J. Rice Mountjoy (died May 6, 1985 in Florence, Kentucky) was a high school athletics coach in Kentucky and was the head coach of the Murray State Teachers College men's basketball team during the 1941–42 season.

A former track star at Centre College, Mountjoy began his coaching career in 1924 at Frankfort High School, where he coached the basketball team the quarterfinals of the state tournament. In 1925 he returned alma mater, Kavanaugh High School where his players included Forrest Sale and Paul McBrayer.[1] He spent 13 years as the athletic director and head football, basketball, and track coach at Danville High School where he compiled a 95-21-10 record in football and only two of his 13 basketball teams failed to reach the regional tournament.[2] In his only season as Murray State's basketball coach, the Thoroughbreds went 18-4 and earned a spot in the 1942 NAIA Division I Men's Basketball Tournament.[3] One of Mountjoy's players was future Basketball Hall of Famer Joe Fulks.

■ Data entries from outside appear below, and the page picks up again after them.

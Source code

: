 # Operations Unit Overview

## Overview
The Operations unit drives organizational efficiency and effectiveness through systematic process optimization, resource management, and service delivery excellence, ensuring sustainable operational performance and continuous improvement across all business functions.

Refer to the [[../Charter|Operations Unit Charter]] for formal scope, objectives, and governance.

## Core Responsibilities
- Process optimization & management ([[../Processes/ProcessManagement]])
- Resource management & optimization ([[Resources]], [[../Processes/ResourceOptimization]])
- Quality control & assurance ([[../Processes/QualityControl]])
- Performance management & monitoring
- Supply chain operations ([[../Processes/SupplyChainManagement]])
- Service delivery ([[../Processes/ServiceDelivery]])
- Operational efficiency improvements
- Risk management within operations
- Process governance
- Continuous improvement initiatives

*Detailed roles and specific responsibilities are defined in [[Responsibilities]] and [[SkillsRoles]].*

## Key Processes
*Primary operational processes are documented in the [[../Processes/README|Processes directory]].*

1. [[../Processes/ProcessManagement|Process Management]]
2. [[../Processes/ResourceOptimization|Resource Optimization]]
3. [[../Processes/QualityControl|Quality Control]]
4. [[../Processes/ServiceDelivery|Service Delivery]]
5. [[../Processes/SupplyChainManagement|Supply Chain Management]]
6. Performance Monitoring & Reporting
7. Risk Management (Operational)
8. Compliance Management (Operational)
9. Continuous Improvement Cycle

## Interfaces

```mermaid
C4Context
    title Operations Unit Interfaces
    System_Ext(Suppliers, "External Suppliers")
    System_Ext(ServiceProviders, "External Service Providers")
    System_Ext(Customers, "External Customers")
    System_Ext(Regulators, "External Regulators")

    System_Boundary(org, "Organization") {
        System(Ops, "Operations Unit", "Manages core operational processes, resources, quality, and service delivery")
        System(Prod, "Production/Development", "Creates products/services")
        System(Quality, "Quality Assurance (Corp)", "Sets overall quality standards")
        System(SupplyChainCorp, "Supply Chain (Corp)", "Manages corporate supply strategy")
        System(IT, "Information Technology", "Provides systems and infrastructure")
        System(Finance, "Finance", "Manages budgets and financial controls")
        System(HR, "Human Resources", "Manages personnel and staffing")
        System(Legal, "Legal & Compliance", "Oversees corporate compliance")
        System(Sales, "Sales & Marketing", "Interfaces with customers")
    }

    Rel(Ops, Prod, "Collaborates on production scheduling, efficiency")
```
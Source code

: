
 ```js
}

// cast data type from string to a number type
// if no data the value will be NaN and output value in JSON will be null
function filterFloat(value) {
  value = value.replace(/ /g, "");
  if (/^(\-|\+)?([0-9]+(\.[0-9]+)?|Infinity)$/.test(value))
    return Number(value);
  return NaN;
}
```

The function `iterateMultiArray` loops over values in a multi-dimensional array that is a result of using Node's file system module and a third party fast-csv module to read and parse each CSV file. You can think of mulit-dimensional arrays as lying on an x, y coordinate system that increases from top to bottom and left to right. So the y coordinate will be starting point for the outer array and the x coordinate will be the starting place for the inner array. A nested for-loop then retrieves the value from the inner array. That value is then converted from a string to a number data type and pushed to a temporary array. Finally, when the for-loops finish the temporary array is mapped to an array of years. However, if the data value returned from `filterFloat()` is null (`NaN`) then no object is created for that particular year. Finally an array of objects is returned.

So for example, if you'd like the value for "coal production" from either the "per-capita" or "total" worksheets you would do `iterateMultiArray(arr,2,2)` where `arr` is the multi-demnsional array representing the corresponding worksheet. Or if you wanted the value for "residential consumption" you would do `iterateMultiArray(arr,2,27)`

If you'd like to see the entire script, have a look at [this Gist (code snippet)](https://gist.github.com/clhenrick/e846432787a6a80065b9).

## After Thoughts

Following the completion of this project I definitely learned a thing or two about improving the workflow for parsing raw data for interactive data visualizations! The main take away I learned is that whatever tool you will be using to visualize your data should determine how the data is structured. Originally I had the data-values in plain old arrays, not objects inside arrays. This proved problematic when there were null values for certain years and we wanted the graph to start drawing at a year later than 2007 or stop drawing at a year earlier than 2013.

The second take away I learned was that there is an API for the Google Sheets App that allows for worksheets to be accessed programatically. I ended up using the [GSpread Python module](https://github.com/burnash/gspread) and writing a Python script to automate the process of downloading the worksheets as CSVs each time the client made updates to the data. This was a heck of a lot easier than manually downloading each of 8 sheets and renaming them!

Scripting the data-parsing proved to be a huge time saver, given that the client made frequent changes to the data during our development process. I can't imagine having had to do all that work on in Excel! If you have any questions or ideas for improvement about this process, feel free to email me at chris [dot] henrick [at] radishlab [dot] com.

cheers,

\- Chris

Mountjoy left Murray State in 1942 to coach football at Tilghman High School. In his three seasons at THS, his football teams emassed a 22-5 record. From 1946 to 1953, Mountjoy was the head football coach and athletic director at Dixie Heights High School. He spent six seasons as head football coach and athletic director at Boone County High School before retiring in 1959.[4]


  1. ^ "Mountjoy To Be All-Star Coach". Kentucky New Era. January 14, 1952. Retrieved 2010-03-20. 
  2. ^ "J. RICE MOUNTJOY, RETIRED COACH, DIES". Lexington Herald-Leader. May 8, 1985. 
  3. ^ http://racerhistory.com/
  4. ^ "Rice Mountjoy to Quit Sports Job". Kentucky New Era. June 24, 1959. Retrieved 2010-03-20.